Below are example header of JWE - 

 

{
"alg": "ECDH-ES+A256KW",
"enc": "A256CBC-HS512",
"kid": "1802",
"epk": {
"kty": "EC",
"x": "AAAAA",
"y": "DDDDDD",
"crv": "P-521"
}
}

Private Key is - .p12

 

Example after converting to PEM

 

Bag Attributes
localKeyID: 12 CC A2 CD 52 07 B5 48 67 24 17 C6 87 53 FB C5 D0 04 B1 6E
friendlyName: oauth gw key
Key Attributes: <No Attributes>
-----BEGIN PRIVATE KEY-----
Removed the encoded string
-----END PRIVATE KEY-----

Best Regards,

Dwiti

Just use the policy. You need to specify in the VerifyJWT configuration, at a minimum,

  • the key encryption algorithm
  • the private key.
  • the source (variable containing eJWT)

Something like this 

<VerifyJWT name=“VJWT-1”>
  <Algorithms>
    <Key>ECDH-ES+A256KW</Key>
  </Algorithms>
  <PrivateKey>
    <Value ref=“private.private-key-PEM”/>
  </PrivateKey>
  <Source>variable-containing-encrypted-jwt</Source>
  …

 

check the documentation for more details. 

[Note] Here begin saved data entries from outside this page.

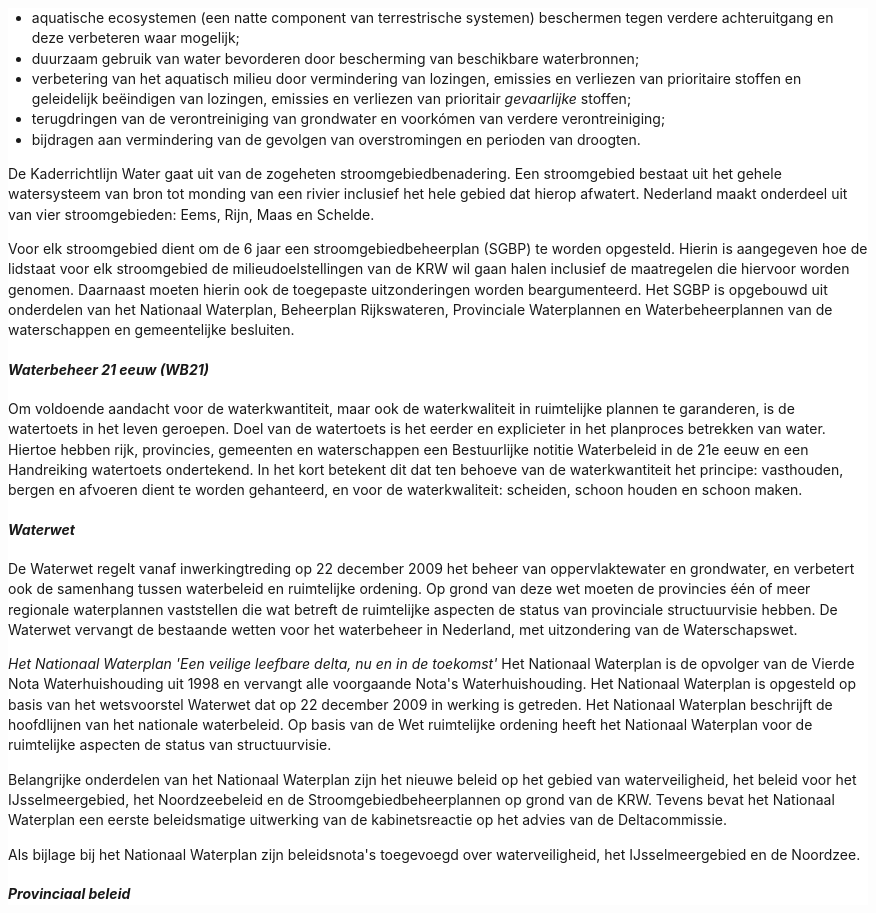 - aquatische ecosystemen (een natte component van terrestrische systemen) beschermen tegen verdere achteruitgang en deze verbeteren waar mogelijk;
- duurzaam gebruik van water bevorderen door bescherming van beschikbare waterbronnen;
- verbetering van het aquatisch milieu door vermindering van lozingen, emissies en verliezen van prioritaire stoffen en geleidelijk beëindigen van lozingen, emissies en verliezen van prioritair *gevaarlijke* stoffen;
- terugdringen van de verontreiniging van grondwater en voorkómen van verdere verontreiniging;
- bijdragen aan vermindering van de gevolgen van overstromingen en perioden van droogten.

De Kaderrichtlijn Water gaat uit van de zogeheten stroomgebiedbenadering. Een stroomgebied bestaat uit het gehele watersysteem van bron tot monding van een rivier inclusief het hele gebied dat hierop afwatert. Nederland maakt onderdeel uit van vier stroomgebieden: Eems, Rijn, Maas en Schelde.

Voor elk stroomgebied dient om de 6 jaar een stroomgebiedbeheerplan (SGBP) te worden opgesteld. Hierin is aangegeven hoe de lidstaat voor elk stroomgebied de milieudoelstellingen van de KRW wil gaan halen inclusief de maatregelen die hiervoor worden genomen. Daarnaast moeten hierin ook de toegepaste uitzonderingen worden beargumenteerd. Het SGBP is opgebouwd uit onderdelen van het Nationaal Waterplan, Beheerplan Rijkswateren, Provinciale Waterplannen en Waterbeheerplannen van de waterschappen en gemeentelijke besluiten.

#### *Waterbeheer 21 eeuw (WB21)*

Om voldoende aandacht voor de waterkwantiteit, maar ook de waterkwaliteit in ruimtelijke plannen te garanderen, is de watertoets in het leven geroepen. Doel van de watertoets is het eerder en explicieter in het planproces betrekken van water. Hiertoe hebben rijk, provincies, gemeenten en waterschappen een Bestuurlijke notitie Waterbeleid in de 21e eeuw en een Handreiking watertoets ondertekend. In het kort betekent dit dat ten behoeve van de waterkwantiteit het principe: vasthouden, bergen en afvoeren dient te worden gehanteerd, en voor de waterkwaliteit: scheiden, schoon houden en schoon maken.

#### *Waterwet*

De Waterwet regelt vanaf inwerkingtreding op 22 december 2009 het beheer van oppervlaktewater en grondwater, en verbetert ook de samenhang tussen waterbeleid en ruimtelijke ordening. Op grond van deze wet moeten de provincies één of meer regionale waterplannen vaststellen die wat betreft de ruimtelijke aspecten de status van provinciale structuurvisie hebben. De Waterwet vervangt de bestaande wetten voor het waterbeheer in Nederland, met uitzondering van de Waterschapswet.

*Het Nationaal Waterplan 'Een veilige leefbare delta, nu en in de toekomst'* Het Nationaal Waterplan is de opvolger van de Vierde Nota Waterhuishouding uit 1998 en vervangt alle voorgaande Nota's Waterhuishouding. Het Nationaal Waterplan is opgesteld op basis van het wetsvoorstel Waterwet dat op 22 december 2009 in werking is getreden. Het Nationaal Waterplan beschrijft de hoofdlijnen van het nationale waterbeleid. Op basis van de Wet ruimtelijke ordening heeft het Nationaal Waterplan voor de ruimtelijke aspecten de status van structuurvisie.

Belangrijke onderdelen van het Nationaal Waterplan zijn het nieuwe beleid op het gebied van waterveiligheid, het beleid voor het IJsselmeergebied, het Noordzeebeleid en de Stroomgebiedbeheerplannen op grond van de KRW. Tevens bevat het Nationaal Waterplan een eerste beleidsmatige uitwerking van de kabinetsreactie op het advies van de Deltacommissie.

Als bijlage bij het Nationaal Waterplan zijn beleidsnota's toegevoegd over waterveiligheid, het IJsselmeergebied en de Noordzee.

#### *Provinciaal beleid*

Further little more help..looks like you may be using incorrect format of private key PEM format looking at your earlier post.
Please do below.
1. Remove the Bag Attributes from the key and use below format in kvm (or may be for simplicity use AssignMessage policy with a variable - private.pvtkey prior to VerifyJWT policy )

 

-----BEGIN PRIVATE KEY-----
<<encoded string>>
-----END PRIVATE KEY-----

 


Good read -> https://docs.apigee.com/how-to-guides/converting-certificates-to-supported-format
2. Now use below policy as stated earlier by dino referencing private key variable - private.pvtkey

 

<VerifyJWT name='VJWT-1'>
  
<Algorithms>

    <Key>ECDH-ES+A256KW</Key>
  
</Algorithms>
  
<PrivateKey>

    <Value ref=“private.pvtkey”/>
  
</PrivateKey>
  <Source>variable-containing-encrypted-jwt</Source>
 ...
</VerifyJWT>

 



Hope this helps.

yes! Your private key should be of this form: 

-----BEGIN PRIVATE KEY-----
<<base64-encoded string>>
-----END PRIVATE KEY-----

 

Thank you it worked . Delayed in replying .Thank you for the help .

I appreciate the confirmation, thank you!